Конечно, я заранее ознакомился с фотоматериалами старейшего российского фотографа Дмитрия Ермакова, всю жизнь посвятившего созданию архивных фотодокументов для Кавказского музея в Тифлисе. Этот фотохудожник, ставший в конце Х1Х века "почетным гражданином города Тифлиса", полвека создавал свою уникальную коллекцию, в которой более 25 000 негативов, сохранивших для нас во многом утраченные памятники старого города, исчезнувшей Грузии. Сейчас его "дело" продолжает наш общий, семейный друг Гия Герсамия.

С южной стороны Сололакского хребта, в глубоком ущельи Цавкисис хеви, по его склонам, раскинулся, наверное, самый старый на территории бывшего СССР Тбилисский ботанический сад, в котором был построен один из первых железобетонных арочных мостов в России, соединивший дорогу с Таборского к Сололакскому хребту. Вот с него началась "моя коллекция" работ.

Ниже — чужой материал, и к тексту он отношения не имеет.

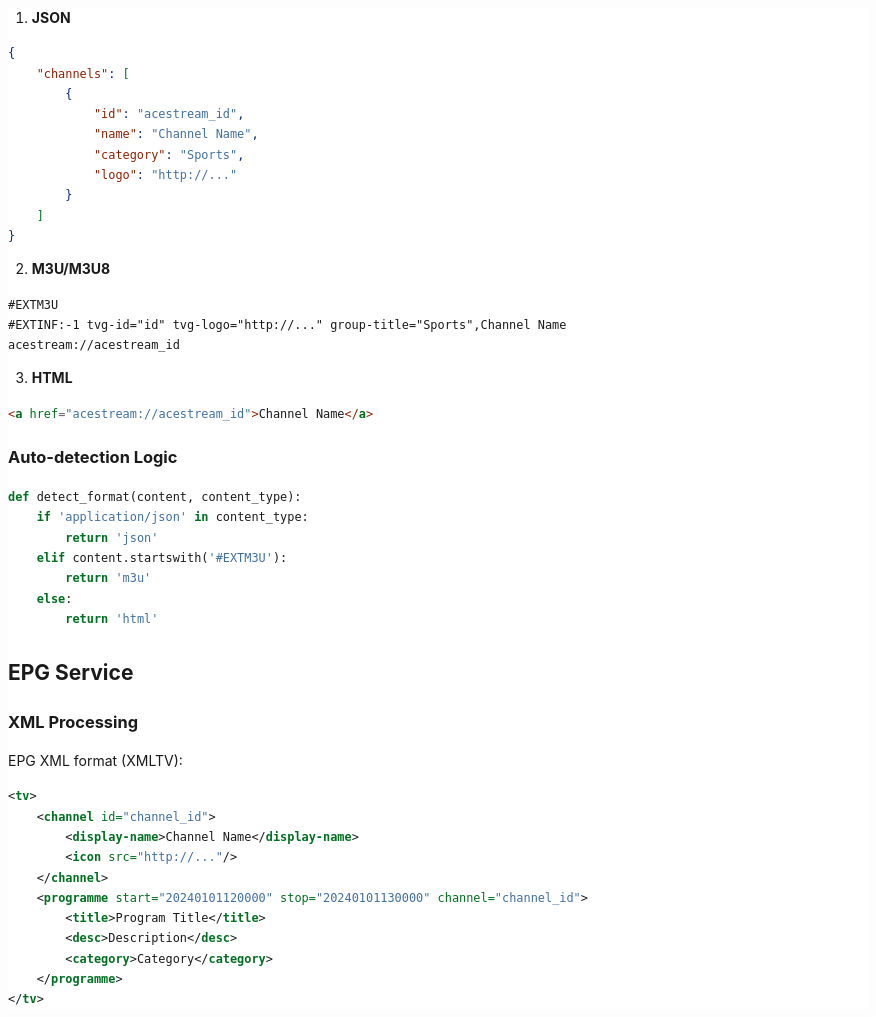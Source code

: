 1. **JSON**
```json
{
    "channels": [
        {
            "id": "acestream_id",
            "name": "Channel Name",
            "category": "Sports",
            "logo": "http://..."
        }
    ]
}
```

2. **M3U/M3U8**
```m3u
#EXTM3U
#EXTINF:-1 tvg-id="id" tvg-logo="http://..." group-title="Sports",Channel Name
acestream://acestream_id
```

3. **HTML**
```html
<a href="acestream://acestream_id">Channel Name</a>
```

### Auto-detection Logic
```python
def detect_format(content, content_type):
    if 'application/json' in content_type:
        return 'json'
    elif content.startswith('#EXTM3U'):
        return 'm3u'
    else:
        return 'html'
```

## EPG Service

### XML Processing

EPG XML format (XMLTV):
```xml
<tv>
    <channel id="channel_id">
        <display-name>Channel Name</display-name>
        <icon src="http://..."/>
    </channel>
    <programme start="20240101120000" stop="20240101130000" channel="channel_id">
        <title>Program Title</title>
        <desc>Description</desc>
        <category>Category</category>
    </programme>
</tv>
```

Сад упоминается впервые в 1636 году, как "дворцовый сад", который в середине Х1Х века преобразовали в "Ботанический сад", с него я начал свой фотомарафон, медленно спускаясь по крутым спускам в сторону верхних улиц "сололакского убана". "Лавры" Ермакова меня не смущали, его полвека трудов и мои два месяца были несоизмеримы, задача была скромнее — сдать в срок максимально возможное количество негативов тбилисских достопримечательностей. Оплата была "поштучной", я сделал все возможное, сделал, как было договорено. Это "путешествие дилетанта" с фотоаппаратом оказалось настолько увлекательным, что и позже, уже получив причитающиеся мне "тысячи" и прогуляв эти деньги, я несколько лет продолжал свои прогулки по городу, который становился мне все понятнее, ближе и дороже.

Я "увековечил" удивительные дома в Сололаках, в одном из которых проживал дядя моей жены Арчил Гигошвили, в то время возглавлявший МИД ГССР. Его дом никак нельзя было увидеть за каменной крепостной стеной высотой в три этажа, этот дом стоял в глубине тенистого сада, попадая в который возникало ощущение другой страны.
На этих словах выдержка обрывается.